Monday, August 8, 2005

The Barbizon school was a movement of realist landscape painters in France in the 19th century, inspired by the work of John Constable. The most prominent of the Barbizon painters was Jean-Francois Millet.

Saturday, July 9, 2005

Walter Gropius was a German architect and the father of Bauhaus. He helped design the Pan Am Building. His family residence, Gropius House, is in Lincoln, Massachusetts.

Friday, July 8, 2005

Group f/64 was a group (named after the smallest aperture setting on a camera) of photographers in the '30s who espoused objective, "straight" photography, especially of the American West.
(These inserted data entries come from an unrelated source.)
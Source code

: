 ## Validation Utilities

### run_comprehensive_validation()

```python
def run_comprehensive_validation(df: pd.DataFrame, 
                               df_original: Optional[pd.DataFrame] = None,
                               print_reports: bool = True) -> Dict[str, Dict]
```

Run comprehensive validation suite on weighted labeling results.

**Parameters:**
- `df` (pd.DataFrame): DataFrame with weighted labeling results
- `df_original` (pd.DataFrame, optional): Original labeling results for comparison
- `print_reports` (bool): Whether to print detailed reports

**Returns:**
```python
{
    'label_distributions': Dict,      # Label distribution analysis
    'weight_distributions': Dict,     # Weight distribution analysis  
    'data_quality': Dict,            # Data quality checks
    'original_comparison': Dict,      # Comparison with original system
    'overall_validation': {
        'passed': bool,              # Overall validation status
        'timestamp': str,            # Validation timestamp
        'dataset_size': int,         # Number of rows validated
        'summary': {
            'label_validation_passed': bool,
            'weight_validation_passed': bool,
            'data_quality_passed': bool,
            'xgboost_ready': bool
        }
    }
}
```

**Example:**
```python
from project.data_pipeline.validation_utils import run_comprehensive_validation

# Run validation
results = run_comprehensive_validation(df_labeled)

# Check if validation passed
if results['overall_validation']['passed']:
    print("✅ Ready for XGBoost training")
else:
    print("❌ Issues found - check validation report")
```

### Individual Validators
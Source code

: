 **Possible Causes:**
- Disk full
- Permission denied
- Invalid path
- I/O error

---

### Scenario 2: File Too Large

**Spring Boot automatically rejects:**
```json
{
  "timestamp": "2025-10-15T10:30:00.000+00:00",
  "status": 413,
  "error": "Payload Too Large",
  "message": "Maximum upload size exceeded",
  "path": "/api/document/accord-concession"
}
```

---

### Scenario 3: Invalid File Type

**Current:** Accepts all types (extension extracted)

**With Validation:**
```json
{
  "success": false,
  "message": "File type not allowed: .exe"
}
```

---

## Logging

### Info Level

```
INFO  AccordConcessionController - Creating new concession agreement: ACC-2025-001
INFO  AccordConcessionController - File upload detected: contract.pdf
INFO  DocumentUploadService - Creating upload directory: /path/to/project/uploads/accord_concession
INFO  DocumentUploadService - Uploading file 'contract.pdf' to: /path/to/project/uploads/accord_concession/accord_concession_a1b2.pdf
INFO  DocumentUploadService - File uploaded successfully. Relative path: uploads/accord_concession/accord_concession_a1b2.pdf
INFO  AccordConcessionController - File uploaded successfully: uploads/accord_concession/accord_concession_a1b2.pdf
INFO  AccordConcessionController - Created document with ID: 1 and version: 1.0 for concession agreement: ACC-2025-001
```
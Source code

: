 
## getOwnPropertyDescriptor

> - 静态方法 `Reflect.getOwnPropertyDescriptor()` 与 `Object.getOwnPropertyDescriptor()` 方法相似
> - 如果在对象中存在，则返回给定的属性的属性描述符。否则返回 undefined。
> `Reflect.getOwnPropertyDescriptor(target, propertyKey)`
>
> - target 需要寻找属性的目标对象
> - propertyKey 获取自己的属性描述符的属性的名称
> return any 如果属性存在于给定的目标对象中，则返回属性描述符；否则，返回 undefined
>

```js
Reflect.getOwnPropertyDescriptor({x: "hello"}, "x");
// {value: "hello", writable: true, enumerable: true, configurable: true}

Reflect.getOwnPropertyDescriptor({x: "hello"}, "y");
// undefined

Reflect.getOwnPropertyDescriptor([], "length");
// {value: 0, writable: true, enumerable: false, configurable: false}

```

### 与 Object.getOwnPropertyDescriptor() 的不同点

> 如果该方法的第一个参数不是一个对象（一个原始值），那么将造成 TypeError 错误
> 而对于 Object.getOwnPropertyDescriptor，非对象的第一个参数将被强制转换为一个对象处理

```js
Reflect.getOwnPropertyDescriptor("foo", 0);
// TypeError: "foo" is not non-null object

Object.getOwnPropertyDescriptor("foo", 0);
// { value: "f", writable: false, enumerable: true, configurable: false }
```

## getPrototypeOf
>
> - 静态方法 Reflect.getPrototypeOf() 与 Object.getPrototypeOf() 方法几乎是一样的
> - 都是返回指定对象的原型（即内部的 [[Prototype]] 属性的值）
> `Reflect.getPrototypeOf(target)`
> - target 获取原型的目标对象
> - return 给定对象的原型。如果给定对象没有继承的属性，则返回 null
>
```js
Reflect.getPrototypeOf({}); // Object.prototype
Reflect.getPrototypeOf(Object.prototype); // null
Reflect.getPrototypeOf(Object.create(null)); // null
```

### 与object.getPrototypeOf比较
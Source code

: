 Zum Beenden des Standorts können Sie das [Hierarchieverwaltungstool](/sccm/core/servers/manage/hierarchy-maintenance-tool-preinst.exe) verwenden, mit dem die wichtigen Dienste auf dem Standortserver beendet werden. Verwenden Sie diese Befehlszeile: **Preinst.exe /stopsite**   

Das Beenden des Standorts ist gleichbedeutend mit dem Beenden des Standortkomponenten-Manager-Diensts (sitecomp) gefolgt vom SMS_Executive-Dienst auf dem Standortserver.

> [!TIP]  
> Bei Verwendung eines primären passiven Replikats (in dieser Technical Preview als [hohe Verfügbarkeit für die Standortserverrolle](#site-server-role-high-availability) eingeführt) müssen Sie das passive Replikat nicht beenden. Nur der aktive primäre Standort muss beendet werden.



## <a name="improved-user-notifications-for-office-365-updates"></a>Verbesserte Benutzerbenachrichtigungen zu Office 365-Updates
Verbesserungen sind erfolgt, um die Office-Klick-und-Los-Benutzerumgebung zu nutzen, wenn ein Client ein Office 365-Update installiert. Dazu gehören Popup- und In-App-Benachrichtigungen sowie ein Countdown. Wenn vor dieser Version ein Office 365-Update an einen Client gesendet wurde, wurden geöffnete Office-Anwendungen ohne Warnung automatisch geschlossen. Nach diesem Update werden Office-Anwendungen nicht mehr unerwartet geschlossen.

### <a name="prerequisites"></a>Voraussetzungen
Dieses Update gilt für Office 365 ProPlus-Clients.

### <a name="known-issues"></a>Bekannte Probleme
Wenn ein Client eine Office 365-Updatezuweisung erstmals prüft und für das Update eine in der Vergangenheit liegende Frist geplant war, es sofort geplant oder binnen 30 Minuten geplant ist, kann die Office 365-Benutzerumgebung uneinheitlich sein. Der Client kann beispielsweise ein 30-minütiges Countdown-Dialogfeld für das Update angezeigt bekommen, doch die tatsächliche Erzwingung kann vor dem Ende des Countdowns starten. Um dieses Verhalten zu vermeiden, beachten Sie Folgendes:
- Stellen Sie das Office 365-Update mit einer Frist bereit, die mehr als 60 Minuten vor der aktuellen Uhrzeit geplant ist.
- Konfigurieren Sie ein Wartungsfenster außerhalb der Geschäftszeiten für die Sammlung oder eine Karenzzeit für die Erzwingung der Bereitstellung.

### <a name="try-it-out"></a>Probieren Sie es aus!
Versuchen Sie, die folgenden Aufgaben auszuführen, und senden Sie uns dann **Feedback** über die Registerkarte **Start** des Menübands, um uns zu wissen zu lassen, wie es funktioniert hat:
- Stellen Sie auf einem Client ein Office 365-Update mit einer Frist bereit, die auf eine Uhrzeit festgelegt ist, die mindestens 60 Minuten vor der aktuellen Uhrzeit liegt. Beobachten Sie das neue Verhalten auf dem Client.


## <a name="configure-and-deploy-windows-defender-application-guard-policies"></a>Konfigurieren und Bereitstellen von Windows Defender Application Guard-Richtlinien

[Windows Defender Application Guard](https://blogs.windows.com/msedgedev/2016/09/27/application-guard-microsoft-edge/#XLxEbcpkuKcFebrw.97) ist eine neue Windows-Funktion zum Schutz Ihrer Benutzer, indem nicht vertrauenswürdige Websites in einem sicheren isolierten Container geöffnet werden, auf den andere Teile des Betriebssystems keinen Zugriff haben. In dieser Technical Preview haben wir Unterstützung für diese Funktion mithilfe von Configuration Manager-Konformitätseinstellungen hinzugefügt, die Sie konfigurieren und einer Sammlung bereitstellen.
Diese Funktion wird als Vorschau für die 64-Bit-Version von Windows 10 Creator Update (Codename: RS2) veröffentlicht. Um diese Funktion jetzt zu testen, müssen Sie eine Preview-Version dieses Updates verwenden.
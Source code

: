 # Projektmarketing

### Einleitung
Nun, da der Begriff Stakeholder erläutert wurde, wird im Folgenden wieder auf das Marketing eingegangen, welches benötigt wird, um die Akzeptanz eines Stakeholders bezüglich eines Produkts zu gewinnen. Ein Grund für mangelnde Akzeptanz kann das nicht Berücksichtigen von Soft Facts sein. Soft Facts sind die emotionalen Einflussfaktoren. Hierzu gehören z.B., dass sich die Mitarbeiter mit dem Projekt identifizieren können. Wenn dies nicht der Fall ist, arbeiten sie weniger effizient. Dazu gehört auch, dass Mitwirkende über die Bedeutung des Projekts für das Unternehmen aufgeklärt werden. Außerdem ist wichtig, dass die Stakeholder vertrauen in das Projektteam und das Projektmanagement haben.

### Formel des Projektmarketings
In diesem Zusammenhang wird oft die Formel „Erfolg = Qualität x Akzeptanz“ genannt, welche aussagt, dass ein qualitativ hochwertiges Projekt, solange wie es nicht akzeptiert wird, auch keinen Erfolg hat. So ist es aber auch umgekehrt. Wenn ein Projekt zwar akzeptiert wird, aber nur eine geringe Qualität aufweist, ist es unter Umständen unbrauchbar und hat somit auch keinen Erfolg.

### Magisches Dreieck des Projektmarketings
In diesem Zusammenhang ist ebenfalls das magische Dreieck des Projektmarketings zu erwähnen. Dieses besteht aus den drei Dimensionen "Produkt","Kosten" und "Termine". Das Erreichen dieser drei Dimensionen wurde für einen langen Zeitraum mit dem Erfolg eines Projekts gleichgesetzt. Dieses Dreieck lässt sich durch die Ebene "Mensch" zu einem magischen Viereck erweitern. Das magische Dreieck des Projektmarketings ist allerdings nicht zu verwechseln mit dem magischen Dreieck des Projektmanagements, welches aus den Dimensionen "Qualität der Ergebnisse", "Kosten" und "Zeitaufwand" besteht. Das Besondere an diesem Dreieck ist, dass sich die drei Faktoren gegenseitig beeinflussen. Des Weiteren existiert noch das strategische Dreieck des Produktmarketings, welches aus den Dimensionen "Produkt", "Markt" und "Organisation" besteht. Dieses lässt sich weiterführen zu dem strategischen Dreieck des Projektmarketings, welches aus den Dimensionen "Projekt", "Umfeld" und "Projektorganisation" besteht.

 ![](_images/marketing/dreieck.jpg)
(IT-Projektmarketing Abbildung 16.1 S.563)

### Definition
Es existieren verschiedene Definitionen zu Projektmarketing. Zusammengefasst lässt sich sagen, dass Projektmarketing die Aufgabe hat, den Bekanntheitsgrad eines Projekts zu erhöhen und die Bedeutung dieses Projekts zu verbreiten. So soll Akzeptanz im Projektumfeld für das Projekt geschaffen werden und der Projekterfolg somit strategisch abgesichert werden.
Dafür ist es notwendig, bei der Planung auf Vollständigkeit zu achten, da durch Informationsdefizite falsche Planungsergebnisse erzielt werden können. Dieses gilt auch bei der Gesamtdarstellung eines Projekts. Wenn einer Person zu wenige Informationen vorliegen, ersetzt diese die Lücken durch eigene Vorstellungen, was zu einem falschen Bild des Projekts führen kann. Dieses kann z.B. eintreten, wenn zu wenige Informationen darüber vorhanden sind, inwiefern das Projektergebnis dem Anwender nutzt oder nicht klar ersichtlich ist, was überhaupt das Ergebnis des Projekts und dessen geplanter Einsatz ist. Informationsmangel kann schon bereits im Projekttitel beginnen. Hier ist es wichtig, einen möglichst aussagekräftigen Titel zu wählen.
Ansel Adams was a prominent member and a Sierra Club adherent as well.

Tuesday, June 21, 2005

Emil Nolde

Emil Nolde was a German Expressionist painter, who used bold colors and strokes in his work.  Nolde was an early advocate of Germany’s National Socialist Party, but, when the Nazis came to power, they declared his work "decadent" and forbade him to paint.  He is known for The Matterhorn Smiles and Dance Around the Golden Calf.